* **Brief**
Go through the listing and set it down exactly, leaving out its pictures.
***** Provided information *****
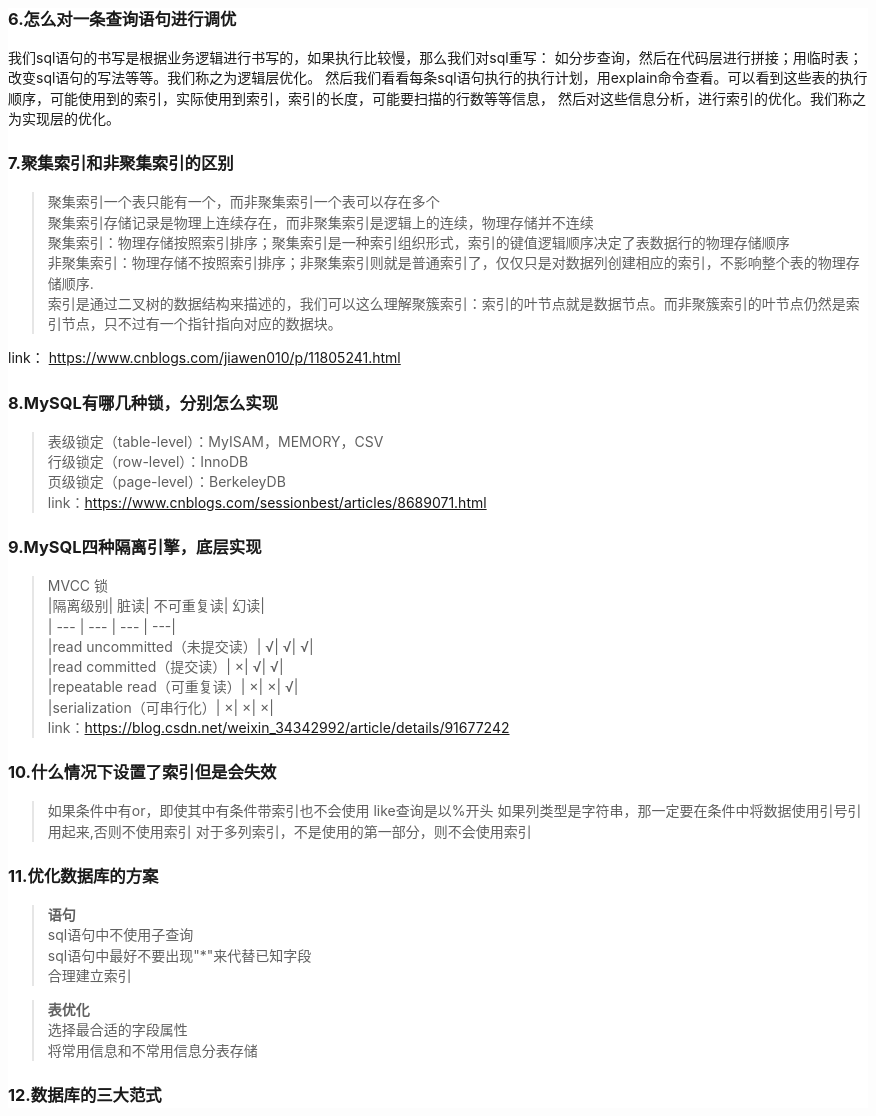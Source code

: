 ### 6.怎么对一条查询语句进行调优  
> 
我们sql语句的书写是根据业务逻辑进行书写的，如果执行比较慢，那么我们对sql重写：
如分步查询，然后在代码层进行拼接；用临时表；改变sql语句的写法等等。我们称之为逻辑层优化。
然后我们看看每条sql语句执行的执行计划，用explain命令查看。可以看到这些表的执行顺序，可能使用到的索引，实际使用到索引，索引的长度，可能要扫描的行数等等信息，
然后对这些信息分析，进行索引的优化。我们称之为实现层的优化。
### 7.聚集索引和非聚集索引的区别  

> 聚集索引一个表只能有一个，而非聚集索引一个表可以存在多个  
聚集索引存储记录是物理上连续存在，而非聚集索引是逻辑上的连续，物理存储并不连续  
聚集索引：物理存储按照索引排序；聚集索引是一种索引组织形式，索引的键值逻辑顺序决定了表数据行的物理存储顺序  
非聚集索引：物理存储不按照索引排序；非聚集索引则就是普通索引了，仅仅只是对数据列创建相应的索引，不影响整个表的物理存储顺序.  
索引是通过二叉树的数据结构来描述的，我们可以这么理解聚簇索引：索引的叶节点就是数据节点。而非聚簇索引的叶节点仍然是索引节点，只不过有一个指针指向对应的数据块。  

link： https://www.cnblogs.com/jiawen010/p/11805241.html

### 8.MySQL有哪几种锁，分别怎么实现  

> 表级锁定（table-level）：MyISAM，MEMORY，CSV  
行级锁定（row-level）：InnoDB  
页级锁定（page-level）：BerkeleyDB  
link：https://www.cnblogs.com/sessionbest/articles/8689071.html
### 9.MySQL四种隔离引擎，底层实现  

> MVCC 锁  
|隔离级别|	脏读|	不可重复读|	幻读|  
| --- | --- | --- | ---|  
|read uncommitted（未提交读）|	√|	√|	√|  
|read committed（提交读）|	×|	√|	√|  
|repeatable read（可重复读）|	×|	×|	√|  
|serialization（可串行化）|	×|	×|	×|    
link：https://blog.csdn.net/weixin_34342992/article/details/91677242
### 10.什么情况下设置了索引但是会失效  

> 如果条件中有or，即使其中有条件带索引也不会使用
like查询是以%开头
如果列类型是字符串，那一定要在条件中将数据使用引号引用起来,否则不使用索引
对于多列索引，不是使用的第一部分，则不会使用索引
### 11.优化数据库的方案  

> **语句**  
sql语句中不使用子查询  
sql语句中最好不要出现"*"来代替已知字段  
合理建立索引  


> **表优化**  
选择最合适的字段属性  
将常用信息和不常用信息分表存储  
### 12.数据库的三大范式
*****
* **Answer**
Source code

: ### 6.怎么对一条查询语句进行调优  
> 
我们sql语句的书写是根据业务逻辑进行书写的，如果执行比较慢，那么我们对sql重写：
如分步查询，然后在代码层进行拼接；用临时表；改变sql语句的写法等等。我们称之为逻辑层优化。
然后我们看看每条sql语句执行的执行计划，用explain命令查看。可以看到这些表的执行顺序，可能使用到的索引，实际使用到索引，索引的长度，可能要扫描的行数等等信息，
然后对这些信息分析，进行索引的优化。我们称之为实现层的优化。
### 7.聚集索引和非聚集索引的区别  

> 聚集索引一个表只能有一个，而非聚集索引一个表可以存在多个  
聚集索引存储记录是物理上连续存在，而非聚集索引是逻辑上的连续，物理存储并不连续  
聚集索引：物理存储按照索引排序；聚集索引是一种索引组织形式，索引的键值逻辑顺序决定了表数据行的物理存储顺序  
非聚集索引：物理存储不按照索引排序；非聚集索引则就是普通索引了，仅仅只是对数据列创建相应的索引，不影响整个表的物理存储顺序.  
索引是通过二叉树的数据结构来描述的，我们可以这么理解聚簇索引：索引的叶节点就是数据节点。而非聚簇索引的叶节点仍然是索引节点，只不过有一个指针指向对应的数据块。  

link： https://www.cnblogs.com/jiawen010/p/11805241.html

### 8.MySQL有哪几种锁，分别怎么实现  

> 表级锁定（table-level）：MyISAM，MEMORY，CSV  
行级锁定（row-level）：InnoDB  
页级锁定（page-level）：BerkeleyDB  
link：https://www.cnblogs.com/sessionbest/articles/8689071.html
### 9.MySQL四种隔离引擎，底层实现  

> MVCC 锁  
|隔离级别|	脏读|	不可重复读|	幻读|  
| --- | --- | --- | ---|  
|read uncommitted（未提交读）|	√|	√|	√|  
|read committed（提交读）|	×|	√|	√|  
|repeatable read（可重复读）|	×|	×|	√|  
|serialization（可串行化）|	×|	×|	×|    
link：https://blog.csdn.net/weixin_34342992/article/details/91677242
### 10.什么情况下设置了索引但是会失效  

> 如果条件中有or，即使其中有条件带索引也不会使用
like查询是以%开头
如果列类型是字符串，那一定要在条件中将数据使用引号引用起来,否则不使用索引
对于多列索引，不是使用的第一部分，则不会使用索引
### 11.优化数据库的方案  

> **语句**  
sql语句中不使用子查询  
sql语句中最好不要出现"*"来代替已知字段  
合理建立索引  


> **表优化**  
选择最合适的字段属性  
将常用信息和不常用信息分表存储  
### 12.数据库的三大范式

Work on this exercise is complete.